#### Assignment:
The entries are to be written out word for word, with their images left out.

#### Working data:
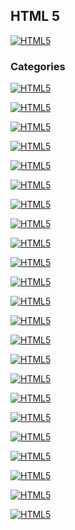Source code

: ## HTML 5
[![HTML5](https://img.shields.io/badge/HTML5-F64A1D?style=for-the-badge&logo=HTML5&logoColor=white&labelColor=101010)](https://github.com/Alberto-mt/HTML5_CSS3/blob/main/Apuntes/HTML5/index.md)

### Categories
[![HTML5](https://img.shields.io/badge/Estructura-447ac0?style=for-the-badge&logo=HTML5&logoColor=white&labelColor=101010)](https://github.com/Alberto-mt/HTML5_CSS3/blob/main/Apuntes/HTML5/categories/Estructura.md)

[![HTML5](https://img.shields.io/badge/Encabezados-c044b8?style=for-the-badge&logo=HTML5&logoColor=white&labelColor=101010)](https://github.com/Alberto-mt/HTML5_CSS3/blob/main/Apuntes/HTML5/categories/Encabezados.md)

[![HTML5](https://img.shields.io/badge/Etiquetas_de_texto-c08a44?style=for-the-badge&logo=HTML5&logoColor=white&labelColor=101010)](https://github.com/Alberto-mt/HTML5_CSS3/blob/main/Apuntes/HTML5/categories/Etiquetas_de_texto.md)

[![HTML5](https://img.shields.io/badge/Etiquetas_de_texto_en_linea-44c04c?style=for-the-badge&logo=HTML5&logoColor=white&labelColor=101010)](https://github.com/Alberto-mt/HTML5_CSS3/blob/main/Apuntes/HTML5/categories/Etiquetas_de_texto_en_linea.md)

[![HTML5](https://img.shields.io/badge/Enlaces-447ac0?style=for-the-badge&logo=HTML5&logoColor=white&labelColor=101010)](https://github.com/Alberto-mt/HTML5_CSS3/blob/main/Apuntes/HTML5/categories/Enlaces.md)

[![HTML5](https://img.shields.io/badge/Listas-c044b8?style=for-the-badge&logo=HTML5&logoColor=white&labelColor=101010)](https://github.com/Alberto-mt/HTML5_CSS3/blob/main/Apuntes/HTML5/categories/Listas.md)

[![HTML5](https://img.shields.io/badge/Imagenes-c08a44?style=for-the-badge&logo=HTML5&logoColor=white&labelColor=101010)](https://github.com/Alberto-mt/HTML5_CSS3/blob/main/Apuntes/HTML5/categories/Imagenes.md)

[![HTML5](https://img.shields.io/badge/Tablas-44c04c?style=for-the-badge&logo=HTML5&logoColor=white&labelColor=101010)](https://github.com/Alberto-mt/HTML5_CSS3/blob/main/Apuntes/HTML5/categories/Tablas.md)

[![HTML5](https://img.shields.io/badge/Formularios-447ac0?style=for-the-badge&logo=HTML5&logoColor=white&labelColor=101010)](https://github.com/Alberto-mt/HTML5_CSS3/blob/main/Apuntes/HTML5/categories/Formularios.md)

[![HTML5](https://img.shields.io/badge/Inputs-c044b8?style=for-the-badge&logo=HTML5&logoColor=white&labelColor=101010)](https://github.com/Alberto-mt/HTML5_CSS3/blob/main/Apuntes/HTML5/categories/Inputs.md)

[![HTML5](https://img.shields.io/badge/Etiquetas_de_citas-c08a44?style=for-the-badge&logo=HTML5&logoColor=white&labelColor=101010)]()

[![HTML5](https://img.shields.io/badge/Etiquetas_meta-44c04c?style=for-the-badge&logo=HTML5&logoColor=white&labelColor=101010)]()

[![HTML5](https://img.shields.io/badge/Atributos-447ac0?style=for-the-badge&logo=HTML5&logoColor=white&labelColor=101010)]()

[![HTML5](https://img.shields.io/badge/Audio-c044b8?style=for-the-badge&logo=HTML5&logoColor=white&labelColor=101010)]()

[![HTML5](https://img.shields.io/badge/Video-c08a44?style=for-the-badge&logo=HTML5&logoColor=white&labelColor=101010)]()

[![HTML5](https://img.shields.io/badge/Imagenes_SVG-44c04c?style=for-the-badge&logo=HTML5&logoColor=white&labelColor=101010)]()

[![HTML5](https://img.shields.io/badge/Etiquetas_de_maquetado-447ac0?style=for-the-badge&logo=HTML5&logoColor=white&labelColor=101010)]()

[![HTML5](https://img.shields.io/badge/Div_Article_Section-c044b8?style=for-the-badge&logo=HTML5&logoColor=white&labelColor=101010)]()

[![HTML5](https://img.shields.io/badge/Etiqueta_script_y_noscript-c08a44?style=for-the-badge&logo=HTML5&logoColor=white&labelColor=101010)]()

[![HTML5](https://img.shields.io/badge/Iframe-44c04c?style=for-the-badge&logo=HTML5&logoColor=white&labelColor=101010)]()

[![HTML5](https://img.shields.io/badge/Iframe_Youtube-447ac0?style=for-the-badge&logo=HTML5&logoColor=white&labelColor=101010)]()

[![HTML5](https://img.shields.io/badge/Icon-c044b8?style=for-the-badge&logo=HTML5&logoColor=white&labelColor=101010)]()

[![HTML5](https://img.shields.io/badge/HTML5-F64A1D?style=for-the-badge&label=&#9650;&logoColor=white&labelColor=101010)](https://github.com/Alberto-mt/HTML5_CSS3/blob/main/Apuntes/HTML5/index.md)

#### Solution to this problem:
Source code

: ## HTML 5
[![HTML5](https://img.shields.io/badge/HTML5-F64A1D?style=for-the-badge&logo=HTML5&logoColor=white&labelColor=101010)](https://github.com/Alberto-mt/HTML5_CSS3/blob/main/Apuntes/HTML5/index.md)

### Categories
[![HTML5](https://img.shields.io/badge/Estructura-447ac0?style=for-the-badge&logo=HTML5&logoColor=white&labelColor=101010)](https://github.com/Alberto-mt/HTML5_CSS3/blob/main/Apuntes/HTML5/categories/Estructura.md)

[![HTML5](https://img.shields.io/badge/Encabezados-c044b8?style=for-the-badge&logo=HTML5&logoColor=white&labelColor=101010)](https://github.com/Alberto-mt/HTML5_CSS3/blob/main/Apuntes/HTML5/categories/Encabezados.md)

[![HTML5](https://img.shields.io/badge/Etiquetas_de_texto-c08a44?style=for-the-badge&logo=HTML5&logoColor=white&labelColor=101010)](https://github.com/Alberto-mt/HTML5_CSS3/blob/main/Apuntes/HTML5/categories/Etiquetas_de_texto.md)

[![HTML5](https://img.shields.io/badge/Etiquetas_de_texto_en_linea-44c04c?style=for-the-badge&logo=HTML5&logoColor=white&labelColor=101010)](https://github.com/Alberto-mt/HTML5_CSS3/blob/main/Apuntes/HTML5/categories/Etiquetas_de_texto_en_linea.md)

[![HTML5](https://img.shields.io/badge/Enlaces-447ac0?style=for-the-badge&logo=HTML5&logoColor=white&labelColor=101010)](https://github.com/Alberto-mt/HTML5_CSS3/blob/main/Apuntes/HTML5/categories/Enlaces.md)

[![HTML5](https://img.shields.io/badge/Listas-c044b8?style=for-the-badge&logo=HTML5&logoColor=white&labelColor=101010)](https://github.com/Alberto-mt/HTML5_CSS3/blob/main/Apuntes/HTML5/categories/Listas.md)

[![HTML5](https://img.shields.io/badge/Imagenes-c08a44?style=for-the-badge&logo=HTML5&logoColor=white&labelColor=101010)](https://github.com/Alberto-mt/HTML5_CSS3/blob/main/Apuntes/HTML5/categories/Imagenes.md)

[![HTML5](https://img.shields.io/badge/Tablas-44c04c?style=for-the-badge&logo=HTML5&logoColor=white&labelColor=101010)](https://github.com/Alberto-mt/HTML5_CSS3/blob/main/Apuntes/HTML5/categories/Tablas.md)

[![HTML5](https://img.shields.io/badge/Formularios-447ac0?style=for-the-badge&logo=HTML5&logoColor=white&labelColor=101010)](https://github.com/Alberto-mt/HTML5_CSS3/blob/main/Apuntes/HTML5/categories/Formularios.md)

[![HTML5](https://img.shields.io/badge/Inputs-c044b8?style=for-the-badge&logo=HTML5&logoColor=white&labelColor=101010)](https://github.com/Alberto-mt/HTML5_CSS3/blob/main/Apuntes/HTML5/categories/Inputs.md)

[![HTML5](https://img.shields.io/badge/Etiquetas_de_citas-c08a44?style=for-the-badge&logo=HTML5&logoColor=white&labelColor=101010)]()

[![HTML5](https://img.shields.io/badge/Etiquetas_meta-44c04c?style=for-the-badge&logo=HTML5&logoColor=white&labelColor=101010)]()

[![HTML5](https://img.shields.io/badge/Atributos-447ac0?style=for-the-badge&logo=HTML5&logoColor=white&labelColor=101010)]()

[![HTML5](https://img.shields.io/badge/Audio-c044b8?style=for-the-badge&logo=HTML5&logoColor=white&labelColor=101010)]()

[![HTML5](https://img.shields.io/badge/Video-c08a44?style=for-the-badge&logo=HTML5&logoColor=white&labelColor=101010)]()

[![HTML5](https://img.shields.io/badge/Imagenes_SVG-44c04c?style=for-the-badge&logo=HTML5&logoColor=white&labelColor=101010)]()

[![HTML5](https://img.shields.io/badge/Etiquetas_de_maquetado-447ac0?style=for-the-badge&logo=HTML5&logoColor=white&labelColor=101010)]()

[![HTML5](https://img.shields.io/badge/Div_Article_Section-c044b8?style=for-the-badge&logo=HTML5&logoColor=white&labelColor=101010)]()

[![HTML5](https://img.shields.io/badge/Etiqueta_script_y_noscript-c08a44?style=for-the-badge&logo=HTML5&logoColor=white&labelColor=101010)]()

[![HTML5](https://img.shields.io/badge/Iframe-44c04c?style=for-the-badge&logo=HTML5&logoColor=white&labelColor=101010)]()

[![HTML5](https://img.shields.io/badge/Iframe_Youtube-447ac0?style=for-the-badge&logo=HTML5&logoColor=white&labelColor=101010)]()

[![HTML5](https://img.shields.io/badge/Icon-c044b8?style=for-the-badge&logo=HTML5&logoColor=white&labelColor=101010)]()

[![HTML5](https://img.shields.io/badge/HTML5-F64A1D?style=for-the-badge&label=&#9650;&logoColor=white&labelColor=101010)](https://github.com/Alberto-mt/HTML5_CSS3/blob/main/Apuntes/HTML5/index.md)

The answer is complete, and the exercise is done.